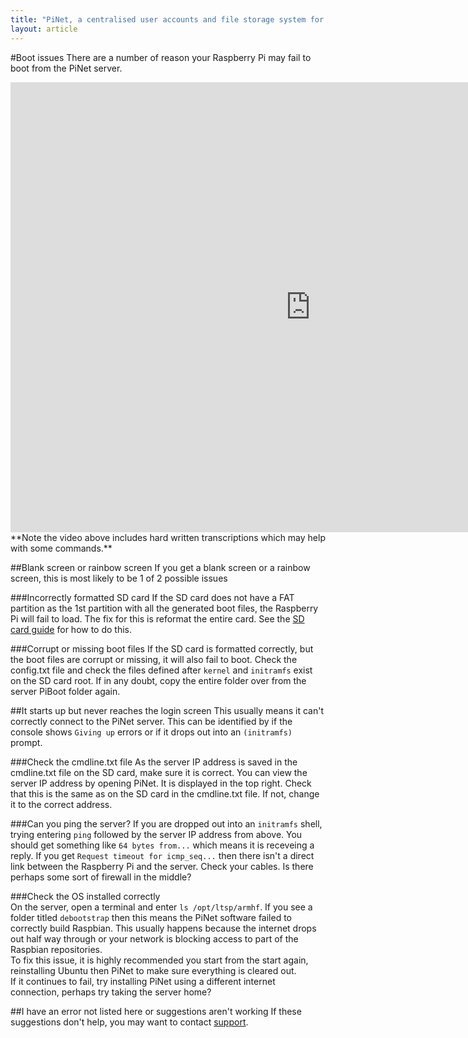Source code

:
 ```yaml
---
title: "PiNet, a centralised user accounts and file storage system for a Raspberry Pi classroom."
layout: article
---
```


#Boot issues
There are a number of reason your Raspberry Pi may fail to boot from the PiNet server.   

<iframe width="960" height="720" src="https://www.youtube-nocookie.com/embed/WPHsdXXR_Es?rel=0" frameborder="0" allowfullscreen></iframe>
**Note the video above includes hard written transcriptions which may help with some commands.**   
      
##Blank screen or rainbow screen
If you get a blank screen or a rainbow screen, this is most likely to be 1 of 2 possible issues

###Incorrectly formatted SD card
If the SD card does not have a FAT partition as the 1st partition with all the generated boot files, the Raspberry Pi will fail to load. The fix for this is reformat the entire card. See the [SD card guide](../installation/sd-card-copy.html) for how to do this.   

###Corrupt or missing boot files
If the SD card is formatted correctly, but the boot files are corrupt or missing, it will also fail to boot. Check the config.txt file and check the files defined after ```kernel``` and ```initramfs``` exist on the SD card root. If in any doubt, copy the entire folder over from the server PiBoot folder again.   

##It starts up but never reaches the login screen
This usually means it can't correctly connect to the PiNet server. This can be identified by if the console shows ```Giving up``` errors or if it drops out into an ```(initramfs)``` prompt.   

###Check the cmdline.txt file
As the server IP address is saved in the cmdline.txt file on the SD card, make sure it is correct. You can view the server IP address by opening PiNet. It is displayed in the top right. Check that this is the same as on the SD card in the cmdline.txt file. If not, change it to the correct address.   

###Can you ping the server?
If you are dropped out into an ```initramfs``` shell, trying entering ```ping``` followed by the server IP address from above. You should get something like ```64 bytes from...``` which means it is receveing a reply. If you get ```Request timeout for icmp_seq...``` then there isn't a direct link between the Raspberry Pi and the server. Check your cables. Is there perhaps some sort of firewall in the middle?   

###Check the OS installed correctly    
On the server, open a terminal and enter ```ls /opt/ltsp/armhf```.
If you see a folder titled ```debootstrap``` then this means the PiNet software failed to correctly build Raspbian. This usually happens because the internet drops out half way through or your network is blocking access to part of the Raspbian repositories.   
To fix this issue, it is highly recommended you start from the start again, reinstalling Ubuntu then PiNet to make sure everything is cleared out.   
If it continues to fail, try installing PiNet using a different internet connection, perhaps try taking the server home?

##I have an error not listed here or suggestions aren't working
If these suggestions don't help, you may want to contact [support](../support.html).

• _Directions for this task_:
On how many lines of the listing does the string "help" occur? Give the number by itself.

• _Solution_:
2